## Task to carry out
Transcribe the entries below without changing a word, and omit every picture.

## Entries shown
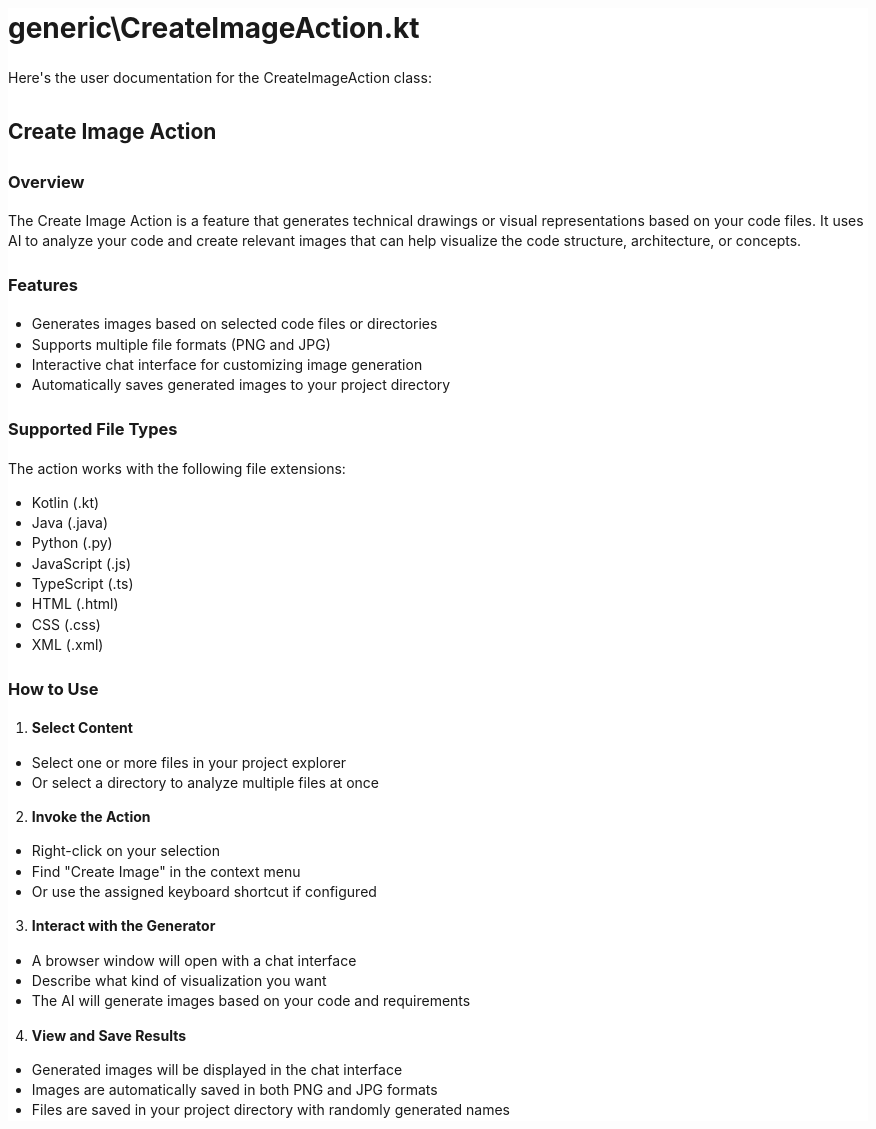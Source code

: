 # generic\CreateImageAction.kt

Here's the user documentation for the CreateImageAction class:

## Create Image Action

### Overview

The Create Image Action is a feature that generates technical drawings or visual representations based on your code files. It uses AI to analyze your code and
create relevant images that can help visualize the code structure, architecture, or concepts.

### Features

- Generates images based on selected code files or directories
- Supports multiple file formats (PNG and JPG)
- Interactive chat interface for customizing image generation
- Automatically saves generated images to your project directory

### Supported File Types

The action works with the following file extensions:

- Kotlin (.kt)
- Java (.java)
- Python (.py)
- JavaScript (.js)
- TypeScript (.ts)
- HTML (.html)
- CSS (.css)
- XML (.xml)

### How to Use

1. **Select Content**

- Select one or more files in your project explorer
- Or select a directory to analyze multiple files at once

2. **Invoke the Action**

- Right-click on your selection
- Find "Create Image" in the context menu
- Or use the assigned keyboard shortcut if configured

3. **Interact with the Generator**

- A browser window will open with a chat interface
- Describe what kind of visualization you want
- The AI will generate images based on your code and requirements

4. **View and Save Results**

- Generated images will be displayed in the chat interface
- Images are automatically saved in both PNG and JPG formats
- Files are saved in your project directory with randomly generated names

## Your solution
Source code

: # generic\CreateImageAction.kt

Here's the user documentation for the CreateImageAction class:

## Create Image Action

### Overview

The Create Image Action is a feature that generates technical drawings or visual representations based on your code files. It uses AI to analyze your code and
create relevant images that can help visualize the code structure, architecture, or concepts.

### Features

- Generates images based on selected code files or directories
- Supports multiple file formats (PNG and JPG)
- Interactive chat interface for customizing image generation
- Automatically saves generated images to your project directory

### Supported File Types

The action works with the following file extensions:

- Kotlin (.kt)
- Java (.java)
- Python (.py)
- JavaScript (.js)
- TypeScript (.ts)
- HTML (.html)
- CSS (.css)
- XML (.xml)

### How to Use

1. **Select Content**

- Select one or more files in your project explorer
- Or select a directory to analyze multiple files at once

2. **Invoke the Action**

- Right-click on your selection
- Find "Create Image" in the context menu
- Or use the assigned keyboard shortcut if configured

3. **Interact with the Generator**

- A browser window will open with a chat interface
- Describe what kind of visualization you want
- The AI will generate images based on your code and requirements

4. **View and Save Results**

- Generated images will be displayed in the chat interface
- Images are automatically saved in both PNG and JPG formats
- Files are saved in your project directory with randomly generated names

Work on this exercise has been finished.